The analyzer supports comments in any language that uses Unicode letters:

  • CJK: Chinese, Japanese, Korean
  • Cyrillic: Russian, Ukrainian, etc.
  • Arabic: Right-to-left scripts
  • Latin: English, French, German, Spanish, etc.
  • All other Unicode letter scripts

Comment filtering uses Unicode-aware regex patterns (\p{L} for letters, \p{N} for digits) rather than ASCII-only ranges, ensuring comments in non-English languages are not silently dropped.
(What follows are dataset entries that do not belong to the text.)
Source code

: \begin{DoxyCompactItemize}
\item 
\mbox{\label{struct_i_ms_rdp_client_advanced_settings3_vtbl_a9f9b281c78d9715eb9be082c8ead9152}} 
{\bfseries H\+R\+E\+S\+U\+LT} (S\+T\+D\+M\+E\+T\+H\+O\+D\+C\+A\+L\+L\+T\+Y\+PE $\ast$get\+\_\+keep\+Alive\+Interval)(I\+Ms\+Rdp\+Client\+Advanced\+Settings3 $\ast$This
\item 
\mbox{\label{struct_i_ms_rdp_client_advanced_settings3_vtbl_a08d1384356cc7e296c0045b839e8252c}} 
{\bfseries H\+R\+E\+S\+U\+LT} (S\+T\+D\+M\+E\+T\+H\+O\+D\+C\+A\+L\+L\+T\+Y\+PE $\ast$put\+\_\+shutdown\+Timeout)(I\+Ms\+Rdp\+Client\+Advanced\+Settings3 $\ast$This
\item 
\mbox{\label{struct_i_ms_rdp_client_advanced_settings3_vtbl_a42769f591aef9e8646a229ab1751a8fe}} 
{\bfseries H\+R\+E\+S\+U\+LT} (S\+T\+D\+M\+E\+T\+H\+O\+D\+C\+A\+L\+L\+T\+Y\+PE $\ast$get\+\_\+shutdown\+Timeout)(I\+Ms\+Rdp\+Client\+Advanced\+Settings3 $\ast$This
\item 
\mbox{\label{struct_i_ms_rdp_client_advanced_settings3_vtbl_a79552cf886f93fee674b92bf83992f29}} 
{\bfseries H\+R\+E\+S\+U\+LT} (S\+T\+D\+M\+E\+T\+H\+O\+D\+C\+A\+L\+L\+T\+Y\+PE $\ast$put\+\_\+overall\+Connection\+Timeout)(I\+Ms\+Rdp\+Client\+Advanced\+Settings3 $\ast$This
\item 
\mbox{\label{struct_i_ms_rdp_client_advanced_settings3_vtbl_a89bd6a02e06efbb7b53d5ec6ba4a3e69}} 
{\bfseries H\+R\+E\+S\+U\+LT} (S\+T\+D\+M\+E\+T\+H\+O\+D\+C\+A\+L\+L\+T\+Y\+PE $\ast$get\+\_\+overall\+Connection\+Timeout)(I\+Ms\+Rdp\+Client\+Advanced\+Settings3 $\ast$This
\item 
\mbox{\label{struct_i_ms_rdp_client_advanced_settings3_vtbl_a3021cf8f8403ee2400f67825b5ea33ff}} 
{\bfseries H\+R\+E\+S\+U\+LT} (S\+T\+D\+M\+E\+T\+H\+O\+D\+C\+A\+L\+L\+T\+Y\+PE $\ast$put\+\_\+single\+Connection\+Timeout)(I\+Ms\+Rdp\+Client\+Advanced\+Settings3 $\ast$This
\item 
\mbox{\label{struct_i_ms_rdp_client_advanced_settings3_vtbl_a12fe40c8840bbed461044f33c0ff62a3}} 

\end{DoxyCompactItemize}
Multilingual sentiment scoring

Sentiment scoring uses VADER's English lexicon as the base, extended with 93,000+ multilingual word entries from the Chen-Skiena lexicon dataset (ACL 2014) covering 32 languages. Non-ASCII words from the dataset are injected into VADER's lexicon at startup, enabling basic sentiment scoring for comments in Russian, Chinese, Japanese, Korean, Arabic, and 27 other languages. VADER's grammatical rules (negation, intensifiers) still operate on English syntax, so scoring accuracy for non-English comments is lower than for English — but significantly better than no coverage.

Sentiment Classification

Filtered comments are classified as positive, negative, or neutral using VADER (Valence Aware Dictionary and sEntiment Reasoner) via the GoVader library, enhanced with software engineering domain adjustments.

VADER Base Scoring

VADER is a lexicon and rule-based sentiment analyzer designed for social media and short text. It handles negations, intensifiers, and punctuation. The compound score (-1 to 1) is mapped to our [0, 1] range.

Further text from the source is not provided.